Description of the task »
Print the line that contains "このポータル ユーザーが関連付けられる施設を選択します。 |" and every line that follows it in the data below, ending with the final line; include nothing else.

(Information given begins)

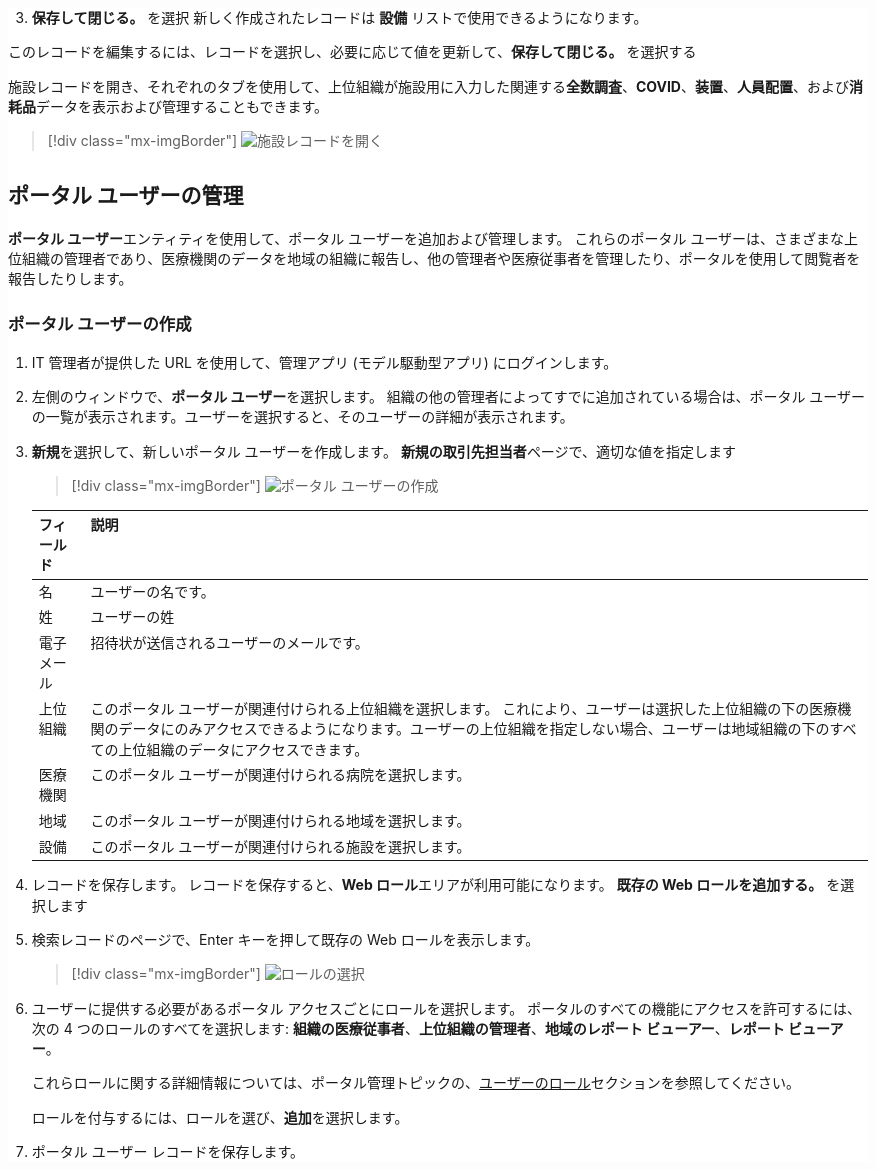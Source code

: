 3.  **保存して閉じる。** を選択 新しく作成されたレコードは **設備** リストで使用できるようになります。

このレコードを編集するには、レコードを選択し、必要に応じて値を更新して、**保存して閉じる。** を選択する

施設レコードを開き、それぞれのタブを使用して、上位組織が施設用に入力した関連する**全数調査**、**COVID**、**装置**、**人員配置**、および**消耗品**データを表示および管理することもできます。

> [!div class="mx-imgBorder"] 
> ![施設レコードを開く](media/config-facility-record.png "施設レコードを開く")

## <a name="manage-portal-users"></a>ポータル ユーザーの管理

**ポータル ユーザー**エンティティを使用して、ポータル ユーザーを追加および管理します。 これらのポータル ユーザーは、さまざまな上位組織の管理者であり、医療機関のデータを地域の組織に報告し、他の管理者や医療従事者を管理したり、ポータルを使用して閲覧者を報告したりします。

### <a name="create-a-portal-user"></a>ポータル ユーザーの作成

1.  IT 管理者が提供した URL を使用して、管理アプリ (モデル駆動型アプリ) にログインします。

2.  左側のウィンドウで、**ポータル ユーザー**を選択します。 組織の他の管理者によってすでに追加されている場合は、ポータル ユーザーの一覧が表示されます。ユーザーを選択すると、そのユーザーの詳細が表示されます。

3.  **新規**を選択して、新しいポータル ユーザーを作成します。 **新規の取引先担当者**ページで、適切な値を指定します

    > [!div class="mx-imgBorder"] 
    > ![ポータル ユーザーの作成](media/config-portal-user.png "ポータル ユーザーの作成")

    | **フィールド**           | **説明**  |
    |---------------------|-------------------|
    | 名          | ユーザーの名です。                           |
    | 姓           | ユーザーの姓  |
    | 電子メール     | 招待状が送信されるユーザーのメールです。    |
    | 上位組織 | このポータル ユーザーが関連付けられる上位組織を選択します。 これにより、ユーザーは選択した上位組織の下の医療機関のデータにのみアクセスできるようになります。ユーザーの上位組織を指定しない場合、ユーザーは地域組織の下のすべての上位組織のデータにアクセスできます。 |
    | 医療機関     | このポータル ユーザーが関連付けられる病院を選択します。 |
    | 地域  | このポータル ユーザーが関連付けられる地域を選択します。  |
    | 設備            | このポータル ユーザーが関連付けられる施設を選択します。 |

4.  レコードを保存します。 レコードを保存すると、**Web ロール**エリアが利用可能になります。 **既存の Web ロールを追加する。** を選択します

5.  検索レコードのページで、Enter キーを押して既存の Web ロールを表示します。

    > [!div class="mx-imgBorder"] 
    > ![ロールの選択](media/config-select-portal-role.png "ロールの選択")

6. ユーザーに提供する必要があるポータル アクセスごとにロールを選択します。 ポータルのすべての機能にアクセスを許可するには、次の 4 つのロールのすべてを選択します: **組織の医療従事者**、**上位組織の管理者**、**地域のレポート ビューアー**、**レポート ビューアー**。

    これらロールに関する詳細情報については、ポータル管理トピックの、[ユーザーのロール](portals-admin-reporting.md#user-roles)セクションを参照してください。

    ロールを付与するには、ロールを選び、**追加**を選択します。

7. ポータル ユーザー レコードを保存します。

(Information given ends)

Answer to this task »
    | 設備            | このポータル ユーザーが関連付けられる施設を選択します。 |

4.  レコードを保存します。 レコードを保存すると、**Web ロール**エリアが利用可能になります。 **既存の Web ロールを追加する。** を選択します

5.  検索レコードのページで、Enter キーを押して既存の Web ロールを表示します。

    > [!div class="mx-imgBorder"] 
    > ![ロールの選択](media/config-select-portal-role.png "ロールの選択")

6. ユーザーに提供する必要があるポータル アクセスごとにロールを選択します。 ポータルのすべての機能にアクセスを許可するには、次の 4 つのロールのすべてを選択します: **組織の医療従事者**、**上位組織の管理者**、**地域のレポート ビューアー**、**レポート ビューアー**。

    これらロールに関する詳細情報については、ポータル管理トピックの、[ユーザーのロール](portals-admin-reporting.md#user-roles)セクションを参照してください。

    ロールを付与するには、ロールを選び、**追加**を選択します。

7. ポータル ユーザー レコードを保存します。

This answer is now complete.